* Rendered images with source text
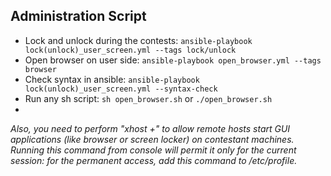 
## Administration Script
* Lock and unlock during the contests: `ansible-playbook lock(unlock)_user_screen.yml --tags lock/unlock`
* Open browser on user side: `ansible-playbook open_browser.yml --tags browser`
* Check syntax in ansible: `ansible-playbook lock(unlock)_user_screen.yml --syntax-check`
* Run any sh script: `sh open_browser.sh` or `./open_browser.sh`
* 
*Also, you need to perform "xhost +" to allow remote hosts start GUI applications (like browser or screen locker) on contestant machines. Running this command from console will permit it only for the current session: for the permanent access, add this command to /etc/profile.*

* Problem requirements
Extract every line containing the string "tags" from the data above.

* Answer section
* Lock and unlock during the contests: `ansible-playbook lock(unlock)_user_screen.yml --tags lock/unlock`
* Open browser on user side: `ansible-playbook open_browser.yml --tags browser`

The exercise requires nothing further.